“Arik Brauer Prize” for Wolf Biermann | PULSE 24

The German singer-songwriter was awarded the “Arik Brauer Journalism Prize” for his life’s work by Mena-Watch in Vienna.

Wolf Biermann is history, German history. The 86-year-old singer-songwriter and poet was awarded the “Arik Brauer Journalism Prize” for his life’s work by the Middle East think tank Mena-Watch in Vienna on Thursday. The award was created by Mena-Watch founder Erwin Javor in memory of the artist and singer who passed away more than a year ago.

The award is given to journalists who stand out in the Austrian and German media landscape with objective and factual reporting on Israel and the Middle East. The first winners in the media category are the head of the foreign policy department of the daily newspaper Die Presse Christian Ultsch and the German journalist and commentator Esther Schapira. Federal President Alexander Van der Bellen also took the opportunity to send a greeting to the award winners.

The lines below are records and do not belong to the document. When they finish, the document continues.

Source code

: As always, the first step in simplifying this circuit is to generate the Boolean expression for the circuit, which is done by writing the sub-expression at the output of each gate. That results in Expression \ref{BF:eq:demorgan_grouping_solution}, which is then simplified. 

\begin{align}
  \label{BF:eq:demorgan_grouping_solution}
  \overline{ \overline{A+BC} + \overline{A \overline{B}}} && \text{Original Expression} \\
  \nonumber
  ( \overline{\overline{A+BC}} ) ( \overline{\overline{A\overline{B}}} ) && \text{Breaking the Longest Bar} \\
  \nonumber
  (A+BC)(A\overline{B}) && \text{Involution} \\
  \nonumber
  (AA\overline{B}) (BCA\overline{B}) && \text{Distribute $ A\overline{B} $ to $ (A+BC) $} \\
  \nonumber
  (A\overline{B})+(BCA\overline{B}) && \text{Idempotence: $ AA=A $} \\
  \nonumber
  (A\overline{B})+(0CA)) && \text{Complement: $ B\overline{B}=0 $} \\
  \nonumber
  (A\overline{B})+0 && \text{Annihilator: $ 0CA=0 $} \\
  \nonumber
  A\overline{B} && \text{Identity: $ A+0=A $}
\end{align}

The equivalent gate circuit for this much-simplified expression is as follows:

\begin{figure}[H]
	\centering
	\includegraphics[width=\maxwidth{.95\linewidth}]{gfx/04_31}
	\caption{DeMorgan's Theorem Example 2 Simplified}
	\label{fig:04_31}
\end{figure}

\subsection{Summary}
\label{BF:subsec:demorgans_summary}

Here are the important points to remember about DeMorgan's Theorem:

The jury chose Biermann unanimously

Wolf Biermann was unanimously honored for his life’s work by the jury, which included Standard founder Oskar Bronner, former ORF correspondent Ben Segenreich, director of the Jewish Museum in Vienna Danielle Spera and religious scholar Adnan Aslan.

According to the jury, Biermann distinguished himself throughout his life for not taking the path of least resistance. Biermann was born in Hamburg in 1936 and has been publishing songs and poems since 1960. He became known in the 1960s as a radical critic of the GDR party dictatorship, and his expatriation caused a stir. Biermann has won numerous literary awards and his volumes of poetry are among the best-selling in post-war German literature.

Expatriated from the GDR

He is also famous for his concerts and his sharp-tongued essays. Biermann, whose father and most of his relatives were murdered by the Nazis in the Holocaust, has a life story that comes chillingly to the present given the current war in Ukraine. Biermann, who did not want to live in the land of his father’s murderers, voluntarily immigrated from West to East Germany in 1953. The initially ardent communist turned into the harshest critic of the GDR in his songs. The regime saw him as an enemy, his songs were banned, and Biermann was banned from performing.

His expatriation took place in 1976 in his absence during a concert tour in the West. He learned that from the radio, says Biermann. Only later did he renounce communism, although he has retained his keen criticism of those in power to this day. His songs, such as the “Soldatenlied” (soldiers see each other the same, alive and dead), are more timeless today than ever. Biermann sees the war in the Ukraine as a threat, and what’s more, it scares him, who “as a little boy in Hamburg barely survived the Allied bombings”, as he says. At his only concert in Vienna in the almost sold-out StadtTheater, he actually wanted to play his love songs, said Biermann. But due to the current war in Europe, “his earlier pieces have contacted him so that he can perform them once more”.

West not absolved of responsibility

The West, said Biermann at his concert, should not be left out of responsibility. Putin was allowed to have his way during his campaign in Georgia, in Chechnya, but also when he had entire regions and cities devastated on behalf of a dictator in Syria. Back then, says Biermann, the war was far away, but now it’s back among us, although we thought we’d never have to experience it once more.

Nevertheless, he closes his celebrated concert with a slight form of optimism. He will come back to Vienna, he announces, to then play his planned love songs.